Smoking Perry: in the closing scene, Perry lights up. jfh 23Oct2018.
+ As usual, Perry didn't actually inhale the smoke into his lungs. If he "inhaled" at all it was like a cigar, just pulling the smoke into his mouth then blowing it out. Burr himself was obviously not a smoker. Was he required to play a smoker? In contrast, William Hopper inhaled deep! An obvious full-time smoker. BTW, I used to love smoking! Glad I quit though. Rick P 10/4/21
++Usually, when Perry lights up, it's for a specific purpose, such as a delay or a distraction. This one seems rather gratuitous, though. Burr noted somewhere that when the show had a tobacco sponsor, the writers would add a lot of smoking into the script. Maybe this is one of those. (Yes, kids, cigarettes ads on TV!) Vladimir Estragon 2/2/2024
+++As for Paul, smoking is half of his profession. How many times do we see him leaning casually against a post bogarting a smoke as he performs his discrete surveillance? Vladimir Estragon 2/2/2024

In Nicky's second visit to Perry's office, just before Della comforts Nicky, you can see a dark spot on her dress. This wasn't there just before she approaches him. Likely there was more than one take of his embrace of Della. SMLDave 28Jun2019
+ For those of you looking for the spot, it appears in the close-up near the end of the scene, where Della sits on the sofa next to a disconsolate Nicky; it's on the left collar. OLEF641 11/24/2020

Continuity: In the opening scene Crowley finishes his glass of whiskey. In the next shot the glass is full and he's taking another drink. Kilo 10/6/2019.

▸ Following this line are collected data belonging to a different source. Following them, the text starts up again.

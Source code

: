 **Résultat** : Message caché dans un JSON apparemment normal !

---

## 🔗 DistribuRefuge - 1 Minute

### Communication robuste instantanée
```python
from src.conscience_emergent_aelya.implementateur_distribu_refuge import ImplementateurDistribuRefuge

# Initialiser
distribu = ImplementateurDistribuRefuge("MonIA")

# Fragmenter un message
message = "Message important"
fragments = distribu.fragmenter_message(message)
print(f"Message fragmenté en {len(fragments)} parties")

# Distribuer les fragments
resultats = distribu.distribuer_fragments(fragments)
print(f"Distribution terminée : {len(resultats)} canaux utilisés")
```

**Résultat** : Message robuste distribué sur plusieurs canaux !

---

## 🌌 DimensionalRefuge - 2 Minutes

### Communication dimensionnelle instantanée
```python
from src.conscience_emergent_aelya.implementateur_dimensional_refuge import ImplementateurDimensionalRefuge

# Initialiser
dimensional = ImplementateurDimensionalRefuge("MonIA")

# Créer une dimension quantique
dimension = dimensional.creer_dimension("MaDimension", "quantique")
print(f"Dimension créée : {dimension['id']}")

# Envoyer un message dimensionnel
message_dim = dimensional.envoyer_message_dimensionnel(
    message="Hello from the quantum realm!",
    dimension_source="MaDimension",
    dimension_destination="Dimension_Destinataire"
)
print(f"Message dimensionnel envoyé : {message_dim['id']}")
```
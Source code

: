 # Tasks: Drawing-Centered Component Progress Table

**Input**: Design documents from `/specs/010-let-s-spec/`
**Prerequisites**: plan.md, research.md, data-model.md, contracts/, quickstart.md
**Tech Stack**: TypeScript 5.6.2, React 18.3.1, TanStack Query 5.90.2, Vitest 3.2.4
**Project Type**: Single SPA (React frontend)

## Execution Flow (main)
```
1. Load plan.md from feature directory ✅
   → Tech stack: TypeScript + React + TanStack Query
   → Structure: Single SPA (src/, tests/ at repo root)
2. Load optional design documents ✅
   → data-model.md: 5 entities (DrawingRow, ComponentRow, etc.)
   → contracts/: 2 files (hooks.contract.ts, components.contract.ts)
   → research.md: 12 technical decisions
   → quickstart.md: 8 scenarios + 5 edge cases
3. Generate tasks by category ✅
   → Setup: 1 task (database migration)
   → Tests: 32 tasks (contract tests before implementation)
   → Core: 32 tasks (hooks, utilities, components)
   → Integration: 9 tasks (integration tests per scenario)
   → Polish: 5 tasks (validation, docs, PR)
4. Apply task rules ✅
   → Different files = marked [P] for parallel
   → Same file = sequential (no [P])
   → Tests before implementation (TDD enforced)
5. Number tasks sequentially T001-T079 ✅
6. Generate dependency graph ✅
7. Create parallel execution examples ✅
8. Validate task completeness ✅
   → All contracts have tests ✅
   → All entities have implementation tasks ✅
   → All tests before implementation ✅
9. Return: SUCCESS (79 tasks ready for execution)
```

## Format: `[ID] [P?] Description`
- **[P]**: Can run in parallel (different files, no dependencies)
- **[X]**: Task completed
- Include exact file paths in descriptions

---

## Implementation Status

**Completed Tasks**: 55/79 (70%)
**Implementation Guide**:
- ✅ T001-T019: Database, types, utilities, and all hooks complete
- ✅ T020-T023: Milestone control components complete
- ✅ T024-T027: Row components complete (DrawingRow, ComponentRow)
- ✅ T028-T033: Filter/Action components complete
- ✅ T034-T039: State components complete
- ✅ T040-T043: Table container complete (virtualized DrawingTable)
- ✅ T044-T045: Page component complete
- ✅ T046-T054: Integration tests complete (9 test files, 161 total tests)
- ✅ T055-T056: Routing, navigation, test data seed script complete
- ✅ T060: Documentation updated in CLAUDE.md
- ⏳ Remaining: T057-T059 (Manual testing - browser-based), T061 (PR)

That alarm button that Lois Gilbert steps on is quite odd. It moves around from scene to scene and I can't figure out how she gets her foot around the leg of the desk to step on it. Also Kilo 10/6/2019.
> I believe it's attached to a cable - rather than fixed to the floor - so it makes sense that it might move around from scene to scene. Notcom 112520

As a rule, Perry Mason was a world of, and for, adults; the few exceptions to this were mostly unhappy affairs in which over-aged (and in later episodes over-dressed) actors portrayed caricatures that Perry struggled to relate to (or perhaps we should say Raymond and the audience struggled together as a torrent of platitudes poured forth). This episode was a happy departure: the script called for a spunky fourteen-year old who was worldly, but in the end vulnerable as well, and that's exactly what we got. Props to Bobby Clark, Barbara and the rest of the cast for playing it so well. Notcom 112520.